ステップ2:改正案生成パイプラインの構築(3〜5週間)
改正方針入力→影響分析→条文生成→新旧対照表作成→リーガル・リンティングのパイプラインを構築します(出典:Legislaide "Municipal Code Compliance & Legislation Drafting")。
ステップ3:パイロット運用(4〜8週間)
次回の条例改正でAIドラフトと従来プロセスの品質・作成時間を比較します。

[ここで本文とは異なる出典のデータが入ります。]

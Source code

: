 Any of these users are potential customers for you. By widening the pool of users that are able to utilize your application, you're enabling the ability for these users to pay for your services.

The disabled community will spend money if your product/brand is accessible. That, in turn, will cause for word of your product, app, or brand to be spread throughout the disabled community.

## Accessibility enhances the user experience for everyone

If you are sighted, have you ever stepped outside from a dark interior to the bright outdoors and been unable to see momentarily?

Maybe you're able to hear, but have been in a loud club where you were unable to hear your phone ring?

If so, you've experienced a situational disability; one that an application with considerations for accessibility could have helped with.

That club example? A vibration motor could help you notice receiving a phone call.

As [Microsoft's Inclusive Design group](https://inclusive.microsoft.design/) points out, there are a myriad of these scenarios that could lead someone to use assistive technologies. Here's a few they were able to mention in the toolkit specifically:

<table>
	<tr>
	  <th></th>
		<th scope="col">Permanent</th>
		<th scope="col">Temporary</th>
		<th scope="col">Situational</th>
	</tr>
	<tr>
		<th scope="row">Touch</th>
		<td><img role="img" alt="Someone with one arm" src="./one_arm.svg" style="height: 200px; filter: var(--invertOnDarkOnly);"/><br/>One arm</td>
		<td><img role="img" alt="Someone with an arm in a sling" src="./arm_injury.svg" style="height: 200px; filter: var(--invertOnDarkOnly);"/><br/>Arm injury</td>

法規審査での指摘事項の減少効果も測定します。
注意点
- 法令用語の正確性:条例は法的拘束力を持つ公文書であり、法令用語の誤用は法的問題を引き起こす可能性がある。AI出力は必ず法規専門職員がチェック
- 上位法令との整合性:条例は上位法令に反してはならないため、整合性チェックは人間が最終確認
- LGWAN環境での運用:条例案は議会提出前の機密情報であり、LGWAN経由または閉域環境でのLLM運用が必須
Renue視点:専用ツールではなく汎用LLMで実現する理由
条例改正案作成の本質は「既存条例を理解し→改正方針に沿って条文を書き換え→上位法令との整合性を確認し→新旧対照表にまとめる」という言語処理の連鎖です。AI条例メーカーやLegislaide等の専用ツールも登場していますが、汎用LLMに自治体の既存条例+法令データベースをRAGで参照させれば、自治体固有の条例体系に対応した改正案生成が実現可能です。デジタル庁も生成AIによる条例見直しの実証を進めており、「ベテラン法規担当がどのように条文を構成し、どのような点に注意しているか」を言語化してプロンプトに落とし込むことが鍵です。
まとめ
自治体の条例改正案作成は、上位法令影響分析→改正条文自動生成→新旧対照表自動作成→他自治体比較→リーガル・リンティングのパイプラインでLLMによる大幅な効率化が可能です。デジタル庁のアナログ規制見直しワークショップでも生成AIの活用が実証されています。ただし、改正の政策判断、法的解釈、住民への影響評価、議会対応は完全に首長・幹部職員・法規専門職員の判断の領域です。